A research team from MIPT, Skoltech, and Dukhov Research Institute of Automatics, headed by ArtemOganov, employed a machine learning technique for modeling the behavior of uranium and aluminum in the crystalline and liquid phases at various pressures and temperatures.
This is a slider. Credit: MIPT Press Office
Such simulations of chemical systems are capable of predicting their properties under a variety of conditions prior to performing experiments, enabling further work with only the materials considered to be the most promising. The research findings have been published in the journal Scientific Reports.
Prompt advances in science over the last 100 years have led to the discovery of an astonishing number of inorganic and organic compounds, chemical reactions, and protein and lipid structures. However, with all these new structures and molecules, a great amount of time is needed for studying their makeup, physical and biochemical properties, and also for testing the models of their behavior under different conditions and their possible interactions with various other compounds. Such research can presently be accelerated by the use of computer modeling.
The modeling technique that is currently dominant refers to the force field approach. It uses a set of parameters describing a given biochemical system. These comprise of bond lengths and angles, and charges, among others. However, this technique is not capable of accurately reproducing the quantum mechanical forces at play in molecules. Accurate quantum mechanical calculations are considered to be time-consuming. Besides, they only allow predictions of the behavior of samples that are at best several hundred atoms large.

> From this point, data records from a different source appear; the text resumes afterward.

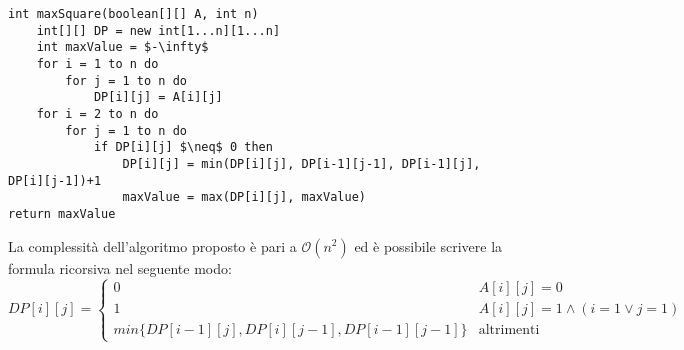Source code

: \documentclass[../cheatSheetAlgoritmi.tex]{subfiles}
\begin{document}
\begin{lstlisting}[caption=Quadrato Binario]
int maxSquare(boolean[][] A, int n)
	int[][] DP = new int[1...n][1...n]
	int maxValue = $-\infty$
	for i = 1 to n do
		for j = 1 to n do
			DP[i][j] = A[i][j]
	for i = 2 to n do
		for j = 1 to n do
			if DP[i][j] $\neq$ 0 then
				DP[i][j] = min(DP[i][j], DP[i-1][j-1], DP[i-1][j], DP[i][j-1])+1
				maxValue = max(DP[i][j], maxValue)
return maxValue
\end{lstlisting}
La complessità dell'algoritmo proposto è pari a $\mathcal{O}(n^{2})$ ed è possibile scrivere la formula ricorsiva nel seguente modo:
\begin{equation*}
    DP[i][j]=\begin{cases}
        0 & \text{$A[i][j] = 0$}\\
        1 & \text{$A[i][j] = 1 \land (i = 1 \lor j = 1)$} \\
        min\{DP[i-1][j], DP[i][j-1], DP[i-1][j-1]\} & \text{altrimenti}
    \end{cases}
\end{equation*}
\newpage
\end{document}
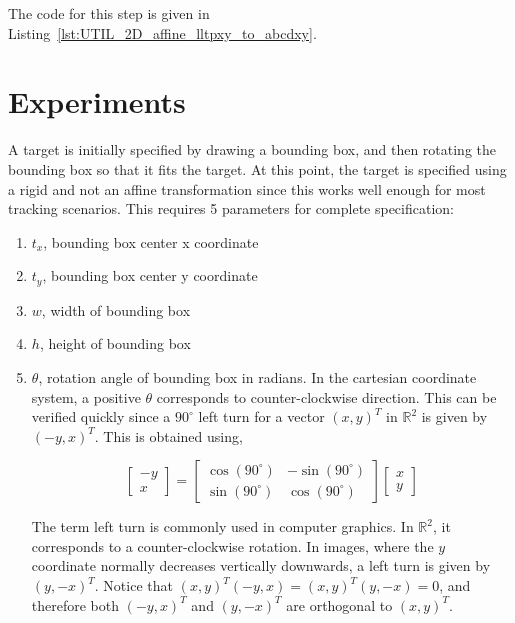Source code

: The code for this step is given in Listing~\ref{lst:UTIL_2D_affine_lltpxy_to_abcdxy}.


\section{Experiments}
A target is initially specified by drawing a bounding box, and then rotating the bounding box so that it fits the target.  At this point, the target is specified using a rigid and not an affine transformation since this works well enough for most tracking scenarios.  This requires 5 parameters for complete specification:


\begin{enumerate}
\item $t_x$, bounding box center x coordinate
\item $t_y$, bounding box center y coordinate
\item $w$, width of bounding box
\item $h$, height of bounding box
\item $\theta$, rotation angle of bounding box in radians.  In the cartesian coordinate system, a positive $\theta$ corresponds to counter-clockwise direction.  This can be verified quickly since a $90^{\circ}$ left turn for a vector $(x,y)^T$ in $\mathbb{R}^2$ is given by $(-y,x)^T$.  This is obtained using,

\begin{equation}
\left[\begin{array}{ccc}
-y 
\\ 
x
\end{array}
\right]=
\left[
\begin{array}{ccc}
\cos(90^{\circ}) & -\sin(90^{\circ}) \\
\sin(90^{\circ}) & \cos(90^{\circ})
\end{array}
\right]
\left[\begin{array}{ccc}
x 
\\ 
y
\end{array}
\right]
\end{equation}


The term left turn is commonly used in computer graphics.  In  $\mathbb{R}^2$, it corresponds to a counter-clockwise rotation.  In images, where the $y$ coordinate normally decreases vertically downwards, a left turn is given by $(y,-x)^T$.  Notice that $(x,y)^T(-y,x) = (x,y)^T(y,-x) = 0$, and therefore both $ (-y,x)^T$ and $(y,-x)^T$ are orthogonal to $(x,y)^T$.
\end{enumerate}

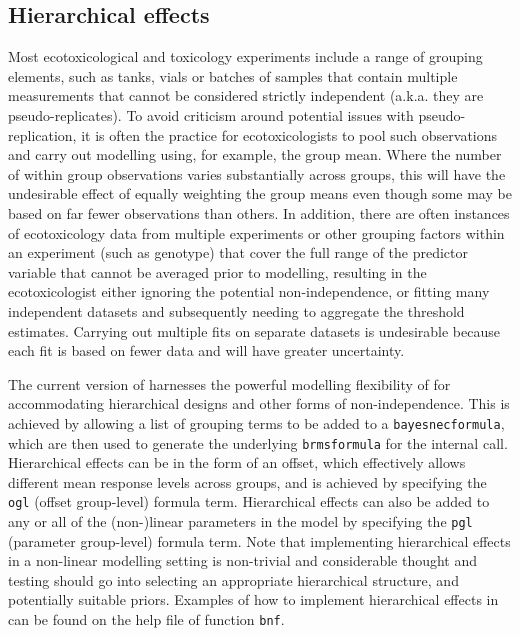 \documentclass[
  shortnames]{jss}
\begin{document}
\hypertarget{hierarchical-effects}{%
\subsection{Hierarchical effects}\label{hierarchical-effects}}

Most ecotoxicological and toxicology experiments include a range of grouping elements, such as tanks, vials or batches of samples that contain multiple measurements that cannot be considered strictly independent (a.k.a. they are pseudo-replicates). To avoid criticism around potential issues with pseudo-replication, it is often the practice for ecotoxicologists to pool such observations and carry out modelling using, for example, the group mean. Where the number of within group observations varies substantially across groups, this will have the undesirable effect of equally weighting the group means even though some may be based on far fewer observations than others. In addition, there are often instances of ecotoxicology data from multiple experiments or other grouping factors within an experiment (such as genotype) that cover the full range of the predictor variable that cannot be averaged prior to modelling, resulting in the ecotoxicologist either ignoring the potential non-independence, or fitting many independent datasets and subsequently needing to aggregate the threshold estimates. Carrying out multiple fits on separate datasets is undesirable because each fit is based on fewer data and will have greater uncertainty.

The current version of  harnesses the powerful modelling flexibility of  for accommodating hierarchical designs and other forms of non-independence. This is achieved by allowing a list of grouping terms to be added to a \texttt{bayesnecformula}, which are then used to generate the underlying \texttt{brmsformula} for the  internal call. Hierarchical effects can be in the form of an offset, which effectively allows different mean response levels across groups, and is achieved by specifying the \texttt{ogl} (offset group-level) formula term. Hierarchical effects can also be added to any or all of the (non-)linear parameters in the model by specifying the \texttt{pgl} (parameter group-level) formula term. Note that implementing hierarchical effects in a non-linear modelling setting is non-trivial and considerable thought and testing should go into selecting an appropriate hierarchical structure, and potentially suitable priors. Examples of how to implement hierarchical effects in  can be found on the help file of function \texttt{bnf}.
\end{document}
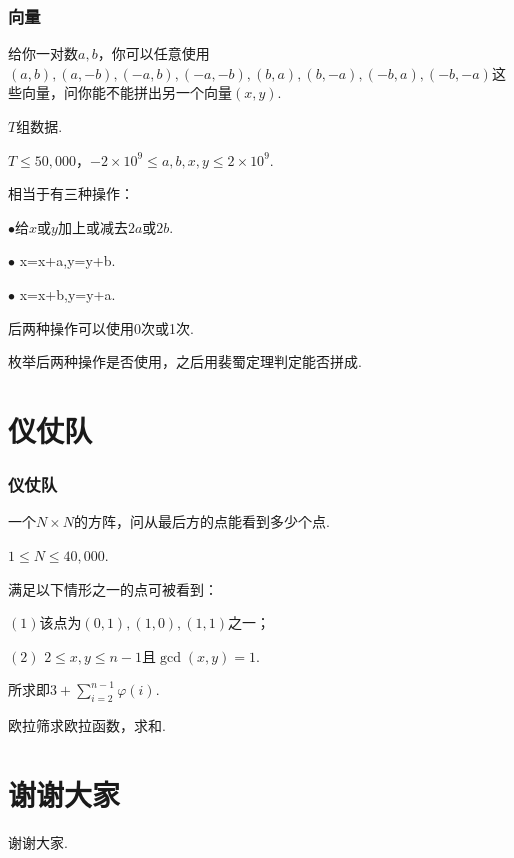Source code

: \documentclass{beamer}
\def\leq{\leqslant}
\def\dou{，\!\!}
\begin{document}
    \begin{frame}[shrink]
        \frametitle{向量}
        \begin{block}

            给你一对数$a,b$\dou 你可以任意使用$(a,b),(a,-b),(-a,b),(-a,-b),(b,a),(b,-a),(-b,a),(-b,-a)$这些向量\dou 问你能不能拼出另一个向量$(x,y)$.\pause

            $T$组数据.\pause

            $T\leq 50,000$\dou $-2\times {10}^9\leq a,b,x,y\leq 2\times {10}^9$.\pause
        \end{block}

        相当于有三种操作：\pause

        $\bullet$给$x$或$y$加上或减去$2a$或$2b$.\pause

        $\bullet$ {\ttfamily x=x+a,y=y+b}.\pause

        $\bullet$ {\ttfamily x=x+b,y=y+a}.\pause

        后两种操作可以使用0次或1次.\pause

        枚举后两种操作是否使用\dou 之后用裴蜀定理判定能否拼成.
    \end{frame}

    \section{仪仗队}

    \begin{frame}[shrink]
        \frametitle{仪仗队}
        \begin{block}

            一个$N\times N$的方阵\dou 问从最后方的点能看到多少个点.\pause

            $1\leq N\leq 40,000$.\pause
        \end{block}

        满足以下情形之一的点可被看到：\pause

        $(1)$该点为$(0,1),(1,0),(1,1)$之一；\pause

        $(2)$ $2\leq x,y\leq n-1$且$\gcd(x,y)=1$.\pause

        所求即$\displaystyle 3+\sum_{i=2}^{n-1}\varphi(i)$.\pause

        欧拉筛求欧拉函数\dou 求和.
    \end{frame}

    \section*{谢谢大家}

    \begin{frame}
        谢谢大家.
    \end{frame}
\end{document}
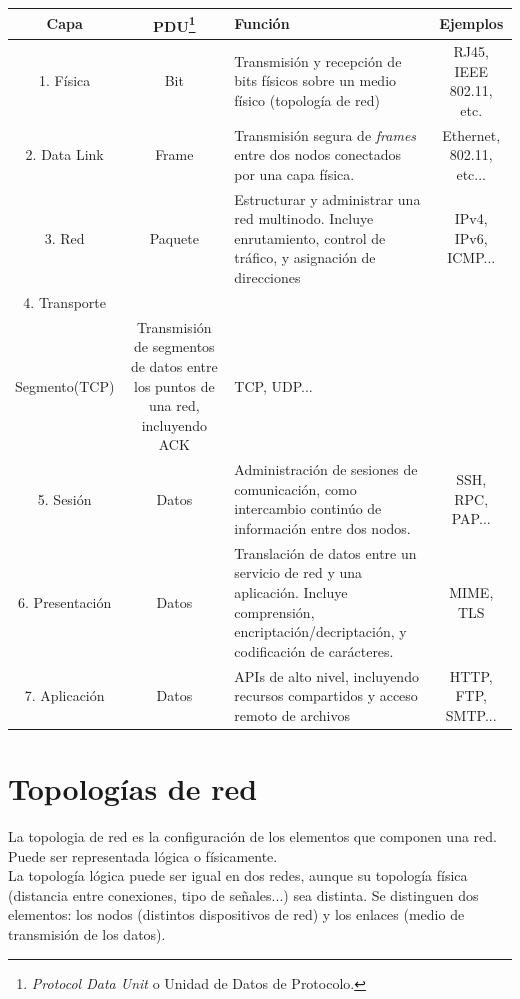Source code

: \documentclass[a4paper, 11pt]{report} %
\begin{document}
\renewcommand{\arraystretch}{1} %
\noindent\linespread{1}
\begin{tabularx}{\linewidth}{ | c >{\small}c >{\small}X >{\small}c | }
	\rowcolor{header} \hline
	\textbf{Capa} & \textbf{PDU\footnote{\textit{Protocol Data Unit} o Unidad de Datos de Protocolo.}} & \textbf{Función} & \textbf{Ejemplos} \\ \hline
	1. Física & Bit & Transmisión y recepción de bits físicos sobre un medio físico (topología de red) & 	 RJ45, IEEE 802.11, etc. \\
	\label{osi}
	2. Data Link & Frame & Transmisión segura de \textit{frames} entre dos nodos conectados por una capa física. & Ethernet, 802.11, etc...\\
	3. Red & Paquete & Estructurar y administrar una red multinodo. Incluye enrutamiento, control de tráfico, y asignación de direcciones & IPv4, IPv6, ICMP... \\
	4. Transporte & \begin{tabular}[t]{@{}c@{}}Datagrama(UDP)\\Segmento(TCP)  \end{tabular} &
	Transmisión de segmentos de datos entre los puntos de una red, incluyendo ACK & TCP, UDP...\\
	5. Sesión & Datos & Administración de sesiones de comunicación, como intercambio continúo de información entre dos nodos. & SSH, RPC, PAP...\\ 
	6. Presentación & Datos & Translación de datos entre un servicio de red y una aplicación. Incluye comprensión, encriptación/decriptación, y codificación de carácteres. & MIME, TLS \\
	7. Aplicación & Datos & APIs de alto nivel, incluyendo recursos compartidos y acceso remoto de archivos & HTTP, FTP, SMTP... \\ \hline
\end{tabularx}

\newpage
\section{Topologías de red}
\label{topdred}
La \gls{topologia} de red es la configuración de los elementos que componen una red. Puede ser representada lógica o físicamente. \\
La topología lógica puede ser igual en dos redes, aunque su topología física (distancia entre conexiones, tipo de señales...) sea distinta. 
Se distinguen dos elementos: los nodos (distintos dispositivos de red) y los enlaces (medio de transmisión de los datos).
\end{document}
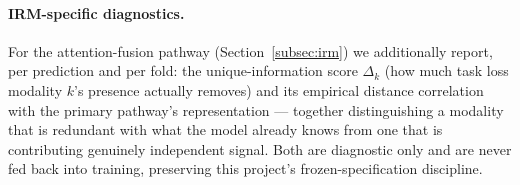 \paragraph{IRM-specific diagnostics.} For the attention-fusion pathway (Section~\ref{subsec:irm})
we additionally report, per prediction and per fold: the unique-information score $\Delta_k$
(how much task loss modality $k$'s presence actually removes) and its empirical distance
correlation~\cite{szekely2007dcor} with the primary pathway's representation --- together
distinguishing a modality that is redundant with what the model already knows from one that is
contributing genuinely independent signal. Both are diagnostic only and are never fed back into
training, preserving this project's frozen-specification discipline.
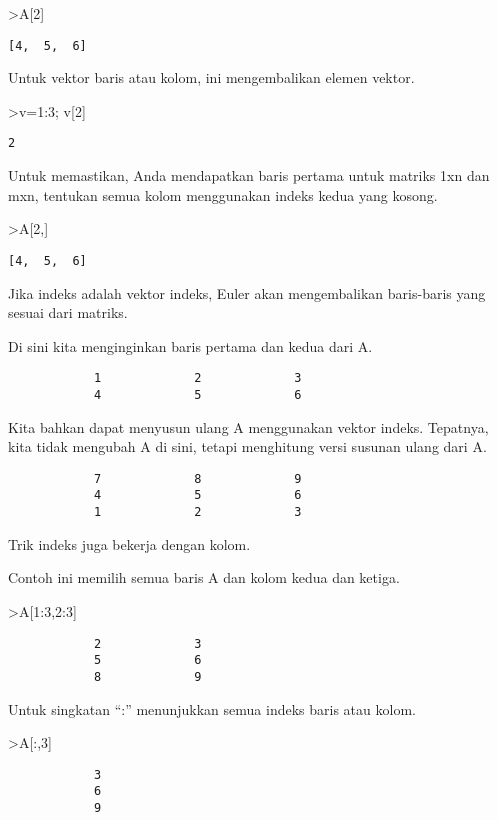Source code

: \documentclass[
]{book}
\begin{document}
\textgreater A{[}2{]}

\begin{verbatim}
[4,  5,  6]
\end{verbatim}

Untuk vektor baris atau kolom, ini mengembalikan elemen vektor.

\textgreater v=1:3; v{[}2{]}

\begin{verbatim}
2
\end{verbatim}

Untuk memastikan, Anda mendapatkan baris pertama untuk matriks 1xn dan mxn, tentukan semua kolom menggunakan indeks kedua yang kosong.

\textgreater A{[}2,{]}

\begin{verbatim}
[4,  5,  6]
\end{verbatim}

Jika indeks adalah vektor indeks, Euler akan mengembalikan baris-baris yang sesuai dari matriks.

Di sini kita menginginkan baris pertama dan kedua dari A.

\begin{verbatim}
            1             2             3 
            4             5             6 
\end{verbatim}

Kita bahkan dapat menyusun ulang A menggunakan vektor indeks. Tepatnya, kita tidak mengubah A di sini, tetapi menghitung versi susunan ulang dari A.

\begin{verbatim}
            7             8             9 
            4             5             6 
            1             2             3 
\end{verbatim}

Trik indeks juga bekerja dengan kolom.

Contoh ini memilih semua baris A dan kolom kedua dan ketiga.

\textgreater A{[}1:3,2:3{]}

\begin{verbatim}
            2             3 
            5             6 
            8             9 
\end{verbatim}

Untuk singkatan ``:'' menunjukkan semua indeks baris atau kolom.

\textgreater A{[}:,3{]}

\begin{verbatim}
            3 
            6 
            9 
\end{verbatim}
\end{document}
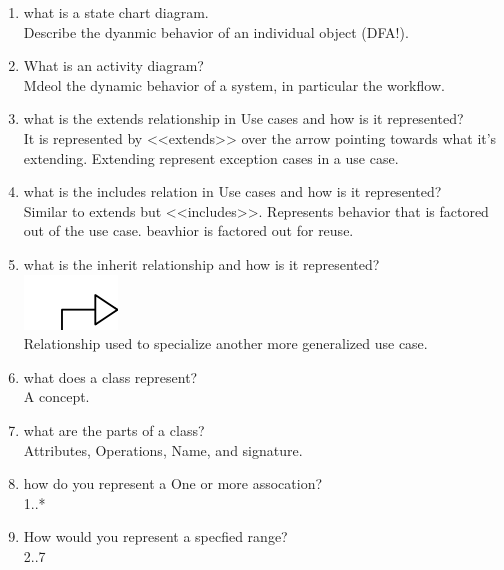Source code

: \documentclass[10pt]{article}
\begin{document}
\begin{enumerate}
      \item what is a state chart diagram.\\
            Describe the dyanmic behavior of an individual object (DFA!).
      \item What is an activity diagram?\\
            Mdeol the dynamic behavior of a system, in particular the workflow.\\

      \item what is the extends relationship in Use cases and how is it represented?\\
            It is represented by <<extends>> over the arrow pointing towards what it's extending. Extending represent exception cases in a use case.\\

      \item what is the includes relation in Use cases and how is it represented?\\
            Similar to extends but <<includes>>. Represents behavior that is factored out of the use case. beavhior is factored out for reuse.\\

      \item what is the inherit relationship and how is it represented?\\
            \includegraphics*{inherit.png}\\
            Relationship used to specialize another more generalized use case.\\

      \item what does a class represent?\\
            A concept.\\

      \item what are the parts of a class?\\
            Attributes, Operations, Name, and signature.\\

      \item how do you represent a One or more assocation?\\
            1..*\\
      \item How would you represent a specfied range?\\
            2..7\\


\end{enumerate}
\end{document}
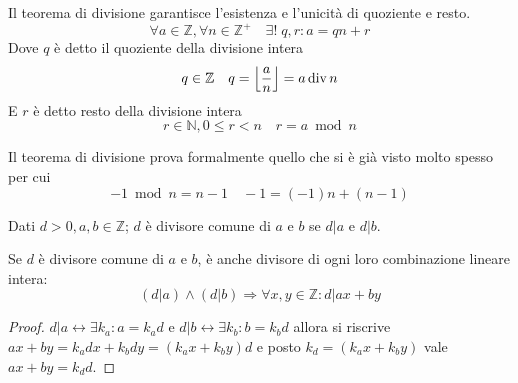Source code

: \begin{theorem}[Divisione]
    \label{teo:divisione}
    Il teorema di divisione garantisce l'esistenza e l'unicità di quoziente e resto.
    \begin{equation*}
        \forall a \in \mathbb{Z}, \forall n \in \mathbb{Z}^+
        \quad
        \exists !
        \;
        q, r :
        a = qn + r
    \end{equation*}
    Dove $q$ è detto il quoziente della divisione intera
    \begin{equation*}
        q \in \mathbb{Z}
        \quad
        q = \left\lfloor 
            \frac{a}{n}
        \right\rfloor
        = a \operatorname*{div} n
    \end{equation*}
    E $r$ è detto resto della divisione intera
    \begin{equation*}
        r \in \mathbb{N}, 0 \leq r < n
        \quad
        r = a \bmod n
    \end{equation*}
\end{theorem}
\begin{corollario}
    Il teorema di divisione prova formalmente quello che si è già visto molto spesso per cui 
    \begin{equation*}
        -1 \bmod n = n-1
        \quad
        -1 = \left( -1 \right) n + \left( n-1 \right)
    \end{equation*}
\end{corollario}
\begin{definition} 
    \label{def:divisoricomuni}
    Dati $d > 0, a, b \in \mathbb{Z}$; $d$ è divisore comune di $a$ e $b$ se 
    $d|a$
    e
    $d|b$.
\end{definition}
\begin{proposizione}
    \label{prop:divisore_cli}
    Se $d$ è divisore comune di $a$ e $b$, è anche divisore di ogni loro combinazione lineare intera:
    \begin{equation*}
        \left( 
            d|a
        \right)
        \wedge
        \left( 
            d|b
        \right)
        \Rightarrow
        \forall x, y \in \mathbb{Z} :
        d | ax + by
    \end{equation*}
    \begin{proof}
        $d | a \leftrightarrow \exists k_a : a = k_a d$ 
        e
        $d | b \leftrightarrow \exists k_b : b = k_b d$ 
        allora si riscrive 
        $
        ax + by = k_a d x + k_b d y
        =
        \left( k_a x + k_b y \right) d
        $ e posto $
        k_d = 
        \left( k_a x + k_b y \right)
        $ vale $
        ax + by = k_d d
        $.
    \end{proof}
\end{proposizione}
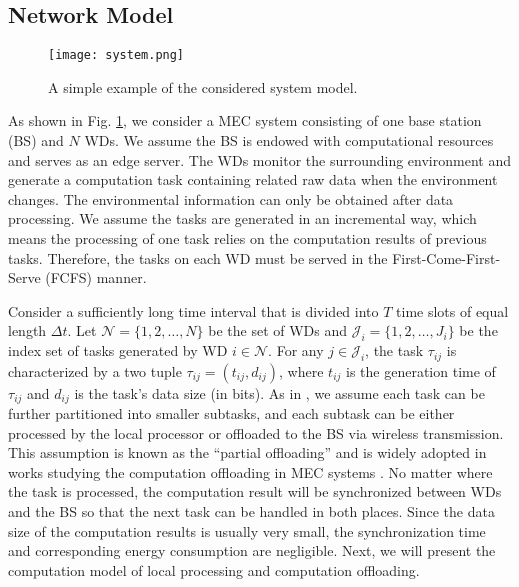 \documentclass[lettersize, journal]{IEEEtran}
\begin{document}
\subsection{Network Model}
\begin{figure}[!t]
    \centering
    \texttt{[image: system.png]}
    \caption{A simple example of the considered system model.}
    \label{fig:system}
\end{figure}
As shown in Fig. \ref{fig:system}, we consider a MEC system consisting of one base station (BS) and $N$ WDs.
We assume the BS is endowed with computational resources and serves as an edge server.
The WDs monitor the surrounding environment and 
generate a computation task containing related raw data when the environment changes.
The environmental information can only be obtained after data processing.
We assume the tasks are generated in an incremental way, which means the processing of one task relies on the computation results 
of previous tasks.
Therefore, the tasks on each WD must be served in the First-Come-First-Serve (FCFS) manner.

Consider a sufficiently long time interval that is 
divided into $T$ time slots of equal length $\Delta t$. %
Let $\mathcal{N} = \{ 1,2,\dots,N \}$ be the set of WDs and $\mathcal{J}_i = \{ 1,2,\dots,J_i \}$ be the index set of tasks generated by WD $i\in\mathcal{N}$.
For any $j\in\mathcal{J}_i$, the task $\tau_{ij}$ is characterized by a two tuple $\tau_{ij} = (t_{ij}, d_{ij})$,
where $t_{ij}$ is the generation time of $\tau_{ij}$ and $d_{ij}$ is the task's data size (in bits). 
As in \cite{song2019age}, we assume each task can be further partitioned into smaller subtasks,
and each subtask can be either processed by the local processor or offloaded to the BS via wireless transmission.
This assumption is known as the ``partial offloading'' and is widely adopted in works studying the computation offloading in MEC systems \cite{wang2017joint, kuang2019partial, wang2016mobile}.
No matter where the task is processed, the computation result will be synchronized between WDs and the BS so that the next task can be handled in both places.
Since the data size of the computation results is usually very small, the synchronization time and corresponding energy consumption are negligible.
Next, we will present the computation model of local processing and computation offloading.
\end{document}
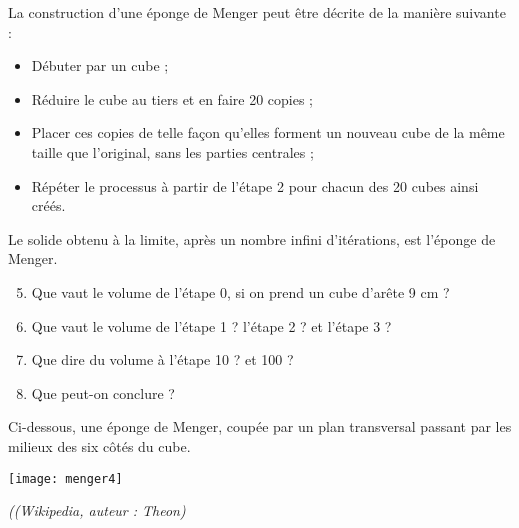 \begin{TP}
La construction d'une éponge de Menger peut être décrite de la manière suivante :
\begin{itemize}
 \item Débuter par un cube ;
 \item Réduire le cube au tiers et en faire 20 copies ;
 \item Placer ces copies de telle façon qu'elles forment un nouveau cube de la même taille que l'original, sans les parties centrales ;
 \item Répéter le processus à partir de l'étape 2 pour chacun des 20 cubes ainsi créés.
 \end{itemize} 
Le solide obtenu à la limite, après un nombre infini d'itérations, est l'éponge de Menger.
\begin{enumerate}
 \setcounter{enumi}{4}
 \item Que vaut le volume de l'étape 0, si on prend un cube d'arête 9 cm ?
 \item Que vaut le volume de l'étape 1 ? l'étape 2 ? et l'étape 3 ?
 \item Que dire du volume à l'étape 10 ? et 100 ?
 \item Que peut-on conclure ?
 \end{enumerate}
Ci-dessous, une éponge de Menger, coupée par un plan transversal passant par les milieux des six côtés du cube.
 \begin{center} \texttt{[image: menger4]} \end{center}
 \qquad \qquad \qquad \qquad \qquad \qquad \qquad \qquad \qquad \qquad \small{\emph{((Wikipedia, auteur : Theon)}}
 
\end{TP}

Chemists are greatly interested in machine learning approaches to molecular modeling. They enable models that are trained on comparatively small data sets obtained through quantum mechanical calculations. Such models are then capable of replacing quantum mechanical calculations, as they are just as accurate and need about 1,000 times less computing power.
Progress made by machine learning tools modeling interactions between atoms
The Researchers employed machine learning for modeling the interactions between atoms in crystalline and liquid aluminum and uranium. Aluminum is considered to be a well-studied metal whose chemical and physical properties are known to Scientists. By contrast, uranium was chosen as there is conflicting published data on its chemical and physical properties, which the Researchers sought to define more accurately.
The paper presents an in depth study of such material properties as the phonon density of states, entropy and the melting temperature of aluminum.
The magnitudes of interatomic forces in crystals can be used to predict how atoms of the same element will behave under different temperatures and in a different phase. By the same token, you can use the data on the properties of a liquid to find out how the atoms will behave in a crystal. This means that by finding out more about the crystal structure of uranium, we can eventually reconstruct the entire phase diagram for this metal. Phase diagrams are charts indicating the properties of elements as a function of pressure and temperature. They are used to determine the limits to the applicability of a given element.
Ivan Kruglov, the Computational Materials Design Laboratory, MIPT
The Researchers compared experimental results in order to ensure that the data yielded by computer simulations is valid. The method employed by the team was in good agreement with earlier experiments. The information obtained with the approach based on machine learning had a lower error rate when compared to the modeling techniques making use of force fields.
In this study, the Authors bring about improvements on their 2016 results in terms of the speed and accuracy of atomic system modeling using machine learning.
The Russian Science Foundation supported the study reported in this article.